Reforms, alongside greater efficiencies in Spain’s capacity scheme, would greatly reduce and maybe eliminate capacity payments, presently costing the country about €1 billion annually.
MEANWHILE, THE U.K. LAST WEEK COMPLETED ITS LAST AUCTION FOR GENERATING CAPACITY FOUR YEARS OUT, contracting some 52.4 gigawatts at a cost of £1.2 billion for delivery in 2020-2021.
In the U.K.—as in Spain—IEEFA sees a better way, by which full pass-through to suppliers of the cost of balancing wind and solar could replace the capacity market. Such an approach would punish imbalances more severely and better reward fast-response generation. It could achieve the same outcome as a capacity market, but more cost-effectively, by addressing actual system scarcity rather than theoretical future scarcity.

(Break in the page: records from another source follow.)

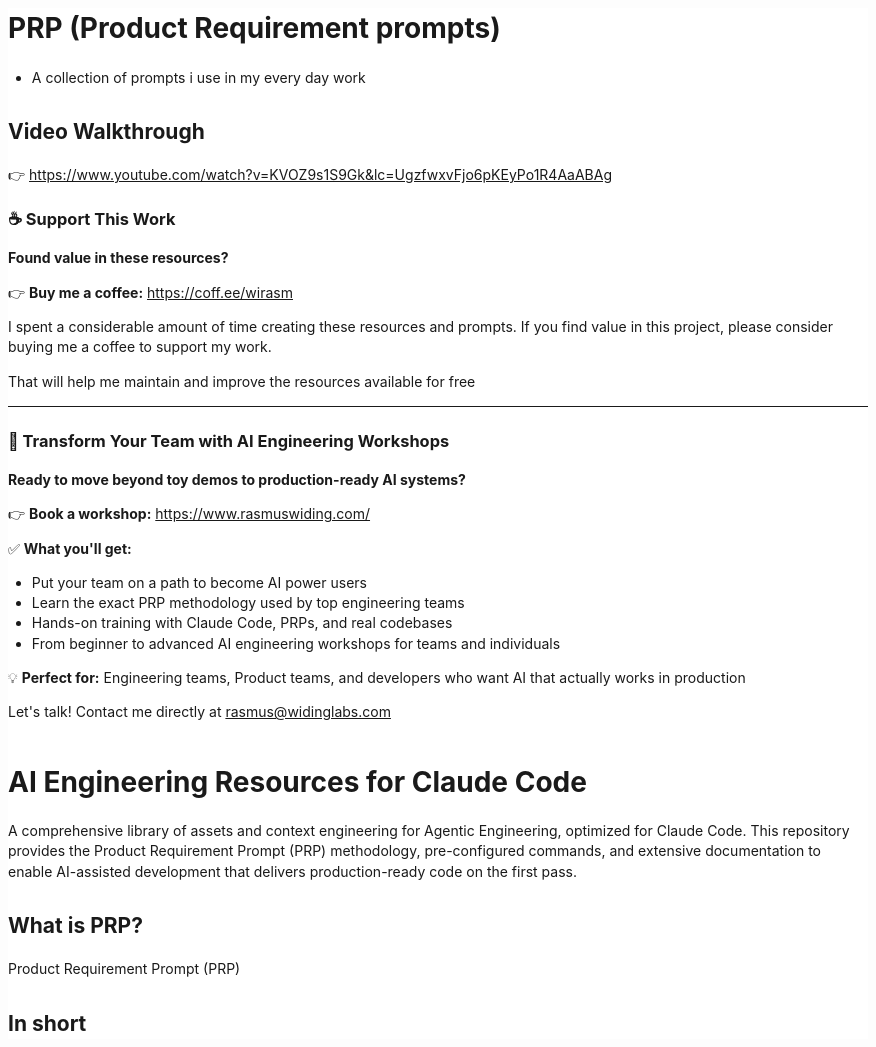 # PRP (Product Requirement prompts)

- A collection of prompts i use in my every day work

## Video Walkthrough

👉 https://www.youtube.com/watch?v=KVOZ9s1S9Gk&lc=UgzfwxvFjo6pKEyPo1R4AaABAg

### ☕ Support This Work

**Found value in these resources?**

👉 **Buy me a coffee:** https://coff.ee/wirasm

I spent a considerable amount of time creating these resources and prompts. If you find value in this project, please consider buying me a coffee to support my work.

That will help me maintain and improve the resources available for free

---

### 🎯 Transform Your Team with AI Engineering Workshops

**Ready to move beyond toy demos to production-ready AI systems?**

👉 **Book a workshop:** https://www.rasmuswiding.com/

✅ **What you'll get:**

- Put your team on a path to become AI power users
- Learn the exact PRP methodology used by top engineering teams
- Hands-on training with Claude Code, PRPs, and real codebases
- From beginner to advanced AI engineering workshops for teams and individuals

💡 **Perfect for:** Engineering teams, Product teams, and developers who want AI that actually works in production

Let's talk!
Contact me directly at rasmus@widinglabs.com

# AI Engineering Resources for Claude Code

A comprehensive library of assets and context engineering for Agentic Engineering, optimized for Claude Code. This repository provides the Product Requirement Prompt (PRP) methodology, pre-configured commands, and extensive documentation to enable AI-assisted development that delivers production-ready code on the first pass.

## What is PRP?

Product Requirement Prompt (PRP)

## In short
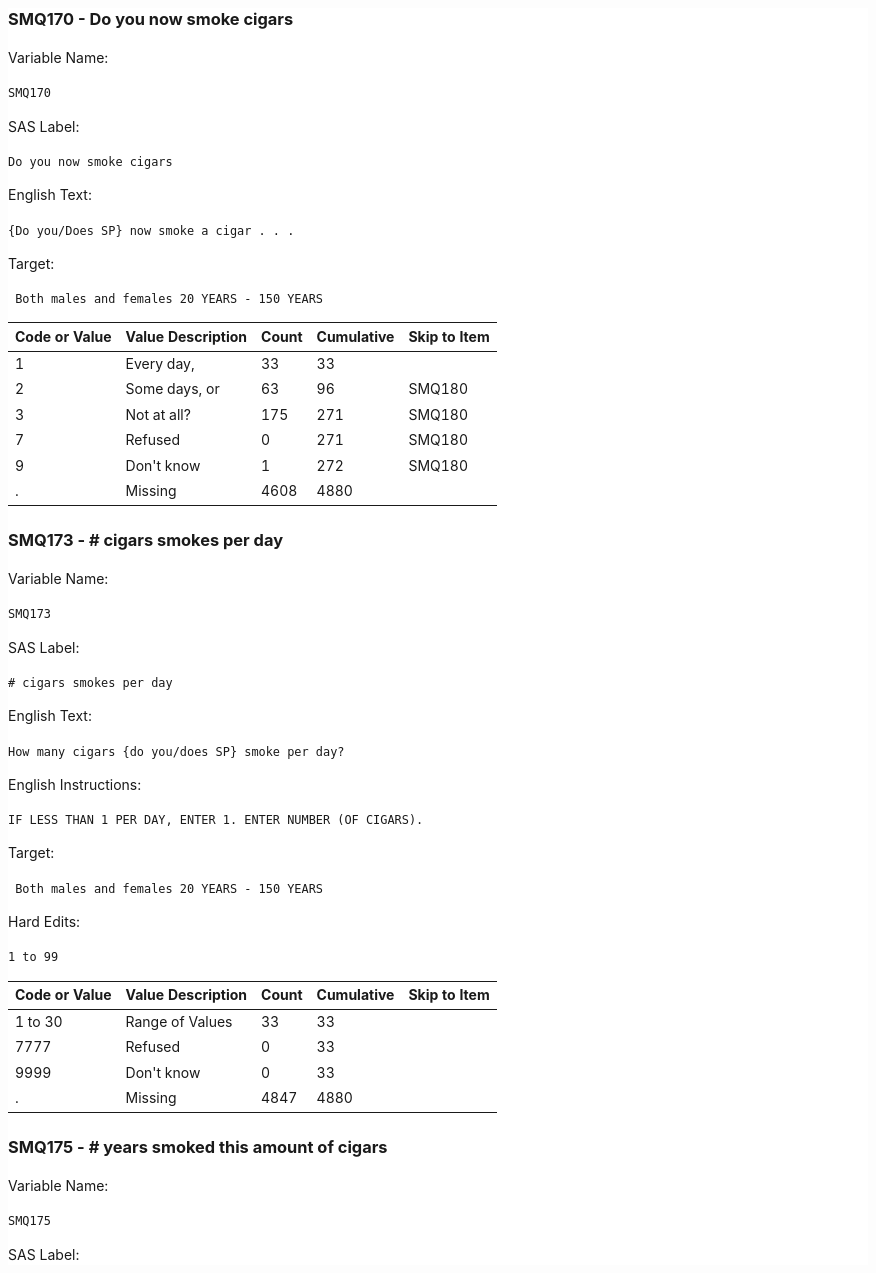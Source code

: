 ### SMQ170 - Do you now smoke cigars

Variable Name:

    SMQ170
SAS Label:

    Do you now smoke cigars
English Text:

    {Do you/Does SP} now smoke a cigar . . .
Target:

     Both males and females 20 YEARS - 150 YEARS
Code or Value | Value Description | Count | Cumulative | Skip to Item  
---|---|---|---|---  
1 | Every day, | 33 | 33 |   
2 | Some days, or | 63 | 96 | SMQ180  
3 | Not at all? | 175 | 271 | SMQ180  
7 | Refused | 0 | 271 | SMQ180  
9 | Don't know | 1 | 272 | SMQ180  
. | Missing | 4608 | 4880 |   
  
### SMQ173 - # cigars smokes per day

Variable Name:

    SMQ173
SAS Label:

    # cigars smokes per day
English Text:

    How many cigars {do you/does SP} smoke per day?
English Instructions:

    IF LESS THAN 1 PER DAY, ENTER 1. ENTER NUMBER (OF CIGARS).
Target:

     Both males and females 20 YEARS - 150 YEARS
Hard Edits:

    1 to 99
Code or Value | Value Description | Count | Cumulative | Skip to Item  
---|---|---|---|---  
1 to 30 | Range of Values | 33 | 33 |   
7777 | Refused | 0 | 33 |   
9999 | Don't know | 0 | 33 |   
. | Missing | 4847 | 4880 |   
  
### SMQ175 - # years smoked this amount of cigars

Variable Name:

    SMQ175
SAS Label:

Granted, there are changes in the pipeline to increase the value of electricity at times of scarcity, arguably making the capacity market less relevant or perhaps even redundant. At present, National Grid’s balancing costs are not passed fully to parties participating in electricity markets. One key reform, to be implemented in November 2018, will double the value that the energy regulator, Ofgem, places on avoiding a blackout.
This and other planned changes will see a corresponding rise in imbalance charges, thus incentivizing suppliers to remain in balance by contracting spare capacity themselves, or by agreeing to contracts with their customers to reduce demand at times of system stress.
Such changes are a step in the right direction.
They raise the question, however, of why Ofgem isn’t introducing more ambitious action sooner. This is a touchy point but very worth exploring, given the ongoing annual disbursement of billions of pounds in capacity payments and the outsize lobbying muscle of utilities to keep such giveaways in place.
Gerard Wynn is an IEEFA energy finance consultant.